The tendency has been to hand code small data import jobs in Java or python based on the skillsets available and use ETL/ELT platforms (Tibco, Informatica, Matillion etc) for larger workflows. In Java, the Spring framework via Spring batch enables the development of robust data processing jobs. When you code in Java or python, the varied data formats force different programming semantics and libraries to be used. Databases require JDBC API while JSON api exist for managing JSON data, etc. The coding approach will differ for each data format.
On the other hand, apache spark data processing is centered around Dataframe construct. Spark translates all incoming data formats into a Dataframe object. View this as a typical table (rows x named columns). You can then perform transformations, validations and joins to merge additional data. You can split the data into partitions and have these processed in parallel across the Spark executor nodes. All of these can be done using a high-level API on the Dataframe object.
Each transformation on a dataframe does not modify the existing dataframe but creates a new dataframe incorporating the changes — this approach enables the Spark engine to retry failed operations transparently, since it maintains a directed acyclic graph (DAG) of the changes and can rerun any failed operation as required.
If you’re a SQL expert, you alias the dataframe as a View and apply all the above via SQL. Finally, you write this dataframe to your Sink and complete your ETL processing!
Spark compiles your actions on the dataframe into an optimized physical execution plan, and via the step called “Whole stage codegen” generates java bytecode, that is executed across the executor nodes in the cluster. It only builds the plan when you perform a collecting step, e.g., save the dataframe to a file in parquet format or save into a table via JDBC. This allows Spark to analyze the data processing steps stored as a DAG and come up with the optimal execution plan.
As part of this physical execution plan, Spark attempts to push down filters (typically) into the data Source read operation. For example, using specific partitions against a parquet data source or using the ‘where’ clause in a ‘Select’ fired against a JDBC data source.

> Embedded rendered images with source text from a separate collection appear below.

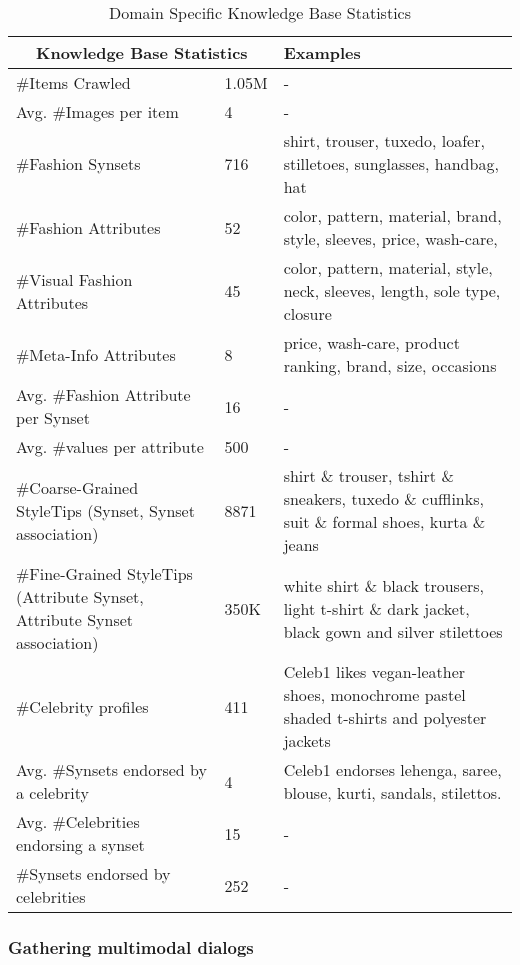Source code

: \documentclass[letterpaper]{article} %
\begin{document}
\begin{table}
{\tiny
\begin{center}
\begin{tabular}{|p{3.1cm}|p{0.7cm}|p{3.3cm}|} \hline
\multicolumn{2}{|c|}{\textbf{Knowledge Base Statistics}} & \textbf{Examples} \\ \hline
\#Items Crawled & 1.05M & -\\\hline
Avg. \#Images per item & 4 & -\\\hline
\#Fashion Synsets& 716 & shirt, trouser, tuxedo, loafer, stilletoes, sunglasses, handbag, hat \\\hline
\#Fashion Attributes & 52 & color, pattern, material, brand, style, sleeves, price, wash-care, \\\hline
\#Visual Fashion Attributes & 45 & color, pattern, material, style, neck, sleeves, length, sole type, closure \\\hline
\#Meta-Info Attributes & 8 & price, wash-care, product ranking, brand, size, occasions \\\hline
Avg. \#Fashion Attribute per Synset & 16 & -\\\hline
Avg. \#values per attribute & 500 & - \\\hline
\#Coarse-Grained StyleTips (Synset, Synset association)& 8871 & shirt \& trouser, tshirt \& sneakers, tuxedo \& cufflinks, suit \& formal shoes, kurta \& jeans\\\hline
\#Fine-Grained StyleTips (Attribute Synset, Attribute Synset association) & 350K & white shirt \& black trousers, light t-shirt \& dark jacket, black gown and silver stilettoes \\ \hline
\#Celebrity profiles & 411 & Celeb1 likes vegan-leather shoes, monochrome pastel shaded t-shirts and polyester jackets \\ \hline
Avg. \#Synsets endorsed by a celebrity & 4 & Celeb1 endorses lehenga, saree, blouse, kurti, sandals, stilettos. \\ \hline
Avg. \#Celebrities endorsing a synset & 15 & - \\ \hline
\#Synsets endorsed by celebrities & 252 & -\\ \hline
\end{tabular}
\end{center}
}
\caption{Domain Specific Knowledge Base Statistics}
\label{tab:knowledge_stats}
\end{table}

\subsubsection{Gathering multimodal dialogs}
\end{document}
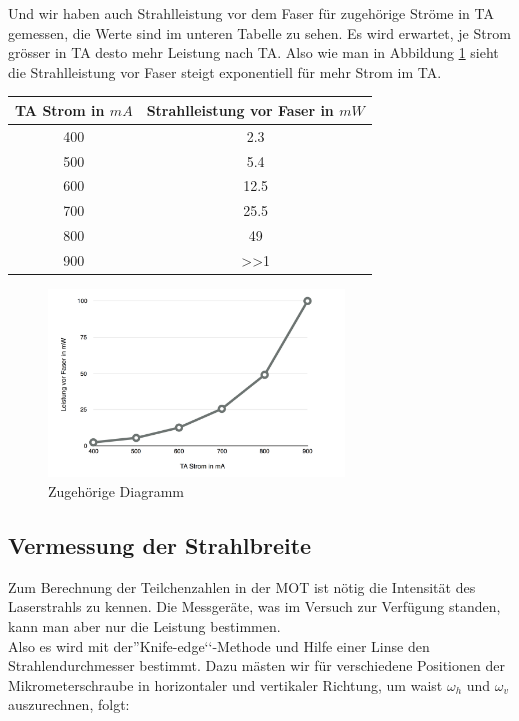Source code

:\documentclass[12pt, a4paper]{article}
\begin{document}
Und wir haben auch Strahlleistung vor dem Faser für zugehörige Ströme in TA gemessen, die Werte sind im  unteren Tabelle zu sehen. Es wird  erwartet, je Strom grösser in TA  desto mehr Leistung nach TA. Also wie man in Abbildung \ref{TA} sieht die Strahlleistung vor Faser steigt exponentiell für mehr Strom im TA.\\
\begin{center}
 \begin{tabular}{|c|c|}\hline
 TA Strom in $mA$&Strahlleistung vor Faser in $mW$\\ \hline \hline
400&2.3\\ \hline
500&5.4\\ \hline
600&12.5\\ \hline
700&25.5\\ \hline
800&49\\ \hline
900& >>1\\ \hline
\end{tabular}
\end{center}

    \begin{figure}[h!]
  \centering
  \includegraphics[width=0.7\textwidth]{TA.png}
  \caption{Zugehörige Diagramm}
  \label{TA}
  \end{figure}
  \subsection{Vermessung der Strahlbreite}
  Zum Berechnung der Teilchenzahlen in der MOT ist nötig die Intensität des Laserstrahls zu kennen. Die Messgeräte, was im Versuch zur Verfügung standen, kann man aber nur die Leistung bestimmen.\\
  Also es wird mit der''Knife-edge‘‘-Methode und Hilfe einer Linse den Strahlendurchmesser bestimmt. Dazu mästen wir für verschiedene Positionen der Mikrometerschraube in horizontaler und vertikaler Richtung, um waist $\omega_h$ und $\omega_v$ auszurechnen, folgt:\\
  
\end{document}
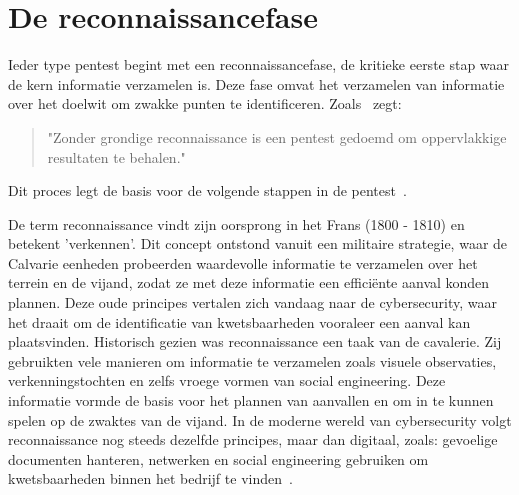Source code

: \section{De reconnaissancefase}
Ieder type pentest begint met een reconnaissancefase, de kritieke eerste stap waar de kern informatie verzamelen is. 
Deze fase omvat het verzamelen van informatie over het doelwit om zwakke punten te identificeren. 
Zoals~\textcite{Shah} zegt: \begin{quote}"Zonder grondige reconnaissance is een pentest gedoemd om oppervlakkige resultaten te behalen." \end{quote}
Dit proces legt de basis voor de volgende stappen in de pentest~\autocite{Kothia}.

De term reconnaissance vindt zijn oorsprong in het Frans (1800 - 1810) en betekent 'verkennen'. 
Dit concept ontstond vanuit een militaire strategie, waar de Calvarie eenheden probeerden waardevolle informatie te verzamelen over het terrein en de vijand, zodat ze met deze informatie een efficiënte aanval konden plannen.
Deze oude principes vertalen zich vandaag naar de cybersecurity, waar het draait om de identificatie van kwetsbaarheden vooraleer een aanval kan plaatsvinden.
Historisch gezien was reconnaissance een taak van de cavalerie. Zij gebruikten vele manieren om informatie te verzamelen zoals visuele observaties, verkenningstochten en zelfs vroege vormen van social engineering. 
Deze informatie vormde de basis voor het plannen van aanvallen en om in te kunnen spelen op de zwaktes van de vijand.
In de moderne wereld van cybersecurity volgt reconnaissance nog steeds dezelfde principes, maar dan digitaal, zoals: gevoelige documenten hanteren, netwerken en social engineering gebruiken om kwetsbaarheden binnen het bedrijf te vinden~\autocite{Joseph2013}.

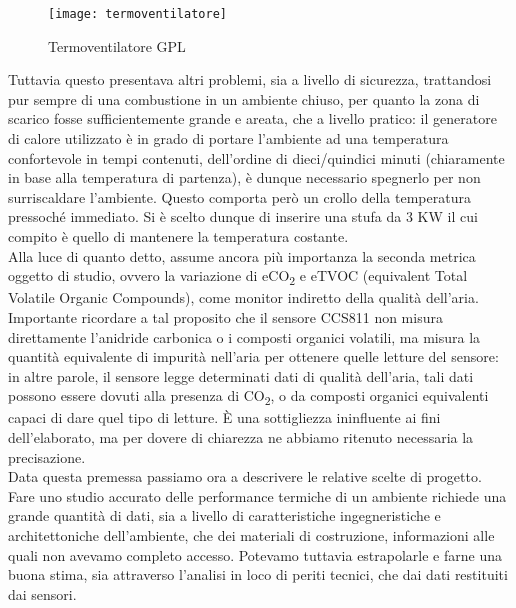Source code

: \documentclass[fleqn,10pt]{SelfArx} %
\begin{document}
\begin{figure}[htb!]\centering
	\texttt{[image: termoventilatore]}
	\caption{Termoventilatore GPL}
	\label{fig:termoventilatore}
\end{figure}

Tuttavia questo presentava altri problemi, sia a livello di sicurezza, trattandosi pur sempre di una combustione 
in un ambiente chiuso, per quanto la zona di scarico fosse sufficientemente grande e areata, che a livello pratico:
il generatore di calore utilizzato è in grado di portare l'ambiente ad una temperatura confortevole in tempi 
contenuti, dell'ordine di dieci/quindici minuti (chiaramente in base alla temperatura di partenza), è dunque 
necessario spegnerlo per non surriscaldare l'ambiente. Questo comporta però un crollo della temperatura pressoché 
immediato. Si è scelto dunque di inserire una stufa da 3 KW il cui compito è quello di mantenere la temperatura costante.\\
Alla luce di quanto detto, assume ancora più importanza la seconda metrica oggetto di studio, ovvero la 
variazione di eCO\textsubscript{2} e eTVOC (equivalent Total Volatile Organic Compounds), come monitor indiretto della 
qualità dell'aria.\\
Importante ricordare a tal proposito che il sensore CCS811 non misura direttamente l'anidride carbonica o i composti organici 
volatili, ma misura la quantità equivalente di impurità nell'aria per ottenere quelle letture del sensore: in altre parole, 
il sensore legge determinati dati di qualità dell'aria, tali dati possono essere dovuti alla presenza di CO\textsubscript{2}, 
o da composti organici equivalenti capaci di dare quel tipo di letture. È una sottigliezza ininfluente ai fini dell'elaborato, 
ma per dovere di chiarezza ne abbiamo ritenuto necessaria la precisazione.\\

Data questa premessa passiamo ora a descrivere le relative scelte di progetto.\\
Fare uno studio accurato delle performance termiche di un ambiente richiede una grande quantità di dati, sia a livello 
di caratteristiche ingegneristiche e architettoniche dell'ambiente, che dei materiali di costruzione, informazioni 
alle quali non avevamo completo accesso. Potevamo tuttavia estrapolarle e farne una buona stima, sia attraverso 
l'analisi in loco di periti tecnici, che dai dati restituiti dai sensori.\\
\end{document}
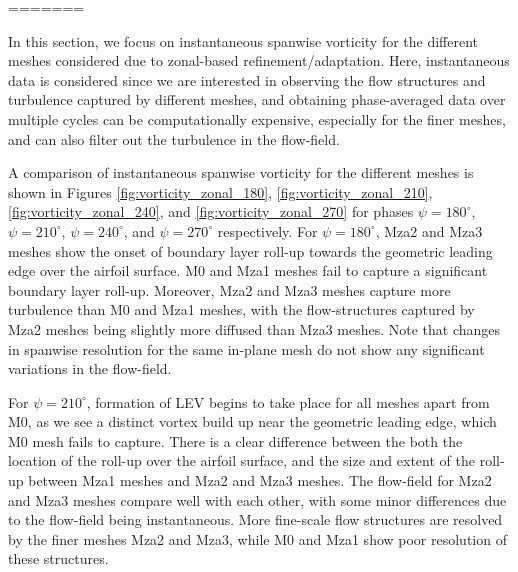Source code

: =======



In this section, we focus on instantaneous spanwise vorticity for the different meshes considered due to zonal-based refinement/adaptation. Here, instantaneous data is considered since we are interested in observing the flow structures and turbulence captured by different meshes, and obtaining phase-averaged data over multiple cycles can be computationally expensive, especially for the finer meshes, and can also filter out the turbulence in the flow-field.

A comparison of instantaneous spanwise vorticity for the different meshes is shown in Figures \ref{fig:vorticity_zonal_180}, \ref{fig:vorticity_zonal_210}, \ref{fig:vorticity_zonal_240}, and \ref{fig:vorticity_zonal_270} for phases $\psi=180^\circ$, $\psi=210^\circ$, $\psi=240^\circ$, and $\psi=270^\circ$ respectively. For $\psi=180^\circ$, Mza2 and Mza3 meshes show the onset of boundary layer roll-up towards the geometric leading edge over the airfoil surface. M0 and Mza1 meshes fail to capture a significant boundary layer roll-up. Moreover, Mza2 and Mza3 meshes capture more turbulence than M0 and Mza1 meshes, with the flow-structures captured by Mza2 meshes being slightly more diffused than Mza3 meshes. Note that changes in spanwise resolution for the same in-plane mesh do not show any significant variations in the flow-field.

For $\psi=210^\circ$, formation of LEV begins to take place for all meshes apart from M0, as we see a distinct vortex build up near the geometric leading edge, which M0 mesh fails to capture. There is a clear difference between the both the location of the roll-up over the airfoil surface, and the size and extent of the roll-up between Mza1 meshes and Mza2 and Mza3 meshes. The flow-field for Mza2 and Mza3 meshes compare well with each other, with some minor differences due to the flow-field being instantaneous. More fine-scale flow structures are resolved by the finer meshes Mza2 and Mza3, while M0 and Mza1 show poor resolution of these structures.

As you can see, the pros are indeed many. Now, let’s look at the cons:
1) Spark only supports inserts
It now supports Hive updates/deletes via Hive transactions but not for other JDBC data sources. But you’ll anyway code the individual upserts in your java/python programs via the batching mechanism available — jdbc batch updates is an example. This part doesn’t change. What changes is that you can now handle the Extract and Transform in Spark and utilize all its robust API/SQL functionality to vastly simplify these steps using the single data model called the dataframe.
2) Watch out for the shuffles!
The biggest performance impact in Spark programs is when Spark needs to send data to other nodes to complete aggregation steps, e.g., group by or sort, or to re-partition the data to effectively utilize the cluster.
The main benefit of spark is the ability to split the entire dataset into partitions and process them in parallel across the cluster. If the partitions keys are explicitly set “correctly” then you can either eliminate shuffles completely or reduce them to a vast extent. If you don’t, then Spark needs to ensure that all the data for the aggregation keys reside on the same partition in a node. Shuffling could also happen when data has to spread uniformly across the cluster.
But just as we would “Explain” SQL queries to figure out if indexes are missing or the query needs to be restructured, you can analyze the job execution steps in Spark and then figure out what needs to be tweaked to reduce the shuffle.
I think the pluses outweigh the minuses when it comes to Spark. Given the data processing requirements most firms have in their work pipeline, it does make sense to invest in a Spark Cluster.
To be continued…
In Part II of this article, I’ll walk you through how Spark can be setup quickly as a multi node cluster on your PC. This should enable you to run some samples and view the job execution in Spark’s history server dashboard. Stay tuned for a hands-on perspective of Spark so that you can evaluate it for your next Data processing requirement.
As a final note, typically a distributed file system is also setup for the unified file access across all nodes of the Spark cluster. The most common solution is Apache HDFS, but nowadays, you also have S3 solutions available.